Again the intensity varies as the square of the cosine, but it is now modulated by the diffraction pattern of the individual slits.

Similar expressions can be calculated for slits of finite depth, two point sources, two circular sources, etc. using the Fraunhofer diffraction equation. In each case, the intensity will vary as the square of the sine which is modulated by another function.

Similar calculations can be done using the Fresnel diffraction equation. As the plane of observation gets closer to the plane in which the slits are located, the diffraction patterns associated with each slit decrease in size, so that the interference between the two patterns is reduced, and may vanish altogether when there is no overlap in the two diffracted patterns.^[31]

Interpretations of the experiment

Like the Schrödinger's cat thought experiment, the double-slit experiment is often used to highlight the differences and similarities between the various interpretations of quantum mechanics.

Copenhagen interpretation

The Copenhagen interpretation is a consensus among some of the pioneers in the field of quantum mechanics that it is undesirable to posit anything that goes beyond the mathematical formulae and the kinds of physical apparatus and reactions that enable us to gain some knowledge of what goes on at the atomic scale. One of the mathematical constructs that enables experimenters to predict very accurately certain experimental results is sometimes called a probability wave. In its mathematical form it is analogous to the description of a physical wave, but its "crests" and "troughs" indicate levels of probability for the occurrence of certain phenomena (e.g., a spark of light at a certain point on a detector screen) that can be observed in the macro world of ordinary human experience.

The probability "wave" can be said to "pass through space" because the probability values that one can compute from its mathematical representation are dependent on time. One cannot speak of the location of any particle such as a photon between the time it is emitted and the time it is detected simply because in order to say that something is located somewhere at a certain time one has to detect it (of course, since photons travel at a known speed (the speed of light) at any given time (stated to Planck accuracy) you can calculate (to within Planck distance) where the 'probability' field is 'centered', but until the particle is detected, you can not be certain 'exactly' where it is.
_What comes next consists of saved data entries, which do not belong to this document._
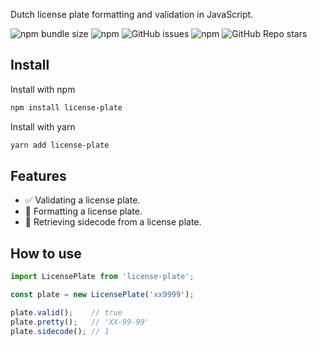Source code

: Dutch license plate formatting and validation in JavaScript.

![npm bundle size](https://img.shields.io/bundlephobia/min/license-plate)
![npm](https://img.shields.io/npm/dt/license-plate)
![GitHub issues](https://img.shields.io/github/issues/niels-bosman/license-plate)
![npm](https://img.shields.io/npm/v/license-plate)
![GitHub Repo stars](https://img.shields.io/github/stars/niels-bosman/license-plate?style=social)

## Install
Install with npm
```bash
npm install license-plate
```

Install with yarn
```bash
yarn add license-plate
```

## Features

- ✅ Validating a license plate.
- 🚗 Formatting a license plate.
- 🔢 Retrieving sidecode from a license plate.

## How to use
```js
import LicensePlate from 'license-plate';

const plate = new LicensePlate('xx9999');

plate.valid();    // true
plate.pretty();   // 'XX-99-99'
plate.sidecode(); // 1
```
The requirement for the eventual appearance of an interference pattern is that particles be emitted, and that there be a screen with at least two slits between the emitter and the detection screen. Experiments observe nothing whatsoever between the time of emission of the particle and its arrival at the detection screen. However, it is essential that both slits be an equal distance from the center line, and that they be within a certain maximum distance of each other that is related to the wavelength of the particle being emitted. If a ray tracing is then made as if a light wave (as understood in classical physics) is wide enough to encounter both slits and passes through both of them, then that ray tracing will accurately predict the appearance of maxima and minima on the detector screen when many particles pass through the apparatus and gradually "paint" the expected interference pattern.

Path-integral formulation

One of an infinite number of equally likely paths used in the Feynman path integral. (see also: Wiener process.)

The Copenhagen interpretation is similar to the path integral formulation of quantum mechanics provided by Feynman. The path integral formulation replaces the classical notion of a single, unique trajectory for a system, with a sum over all possible trajectories. The trajectories are added together by using functional integration.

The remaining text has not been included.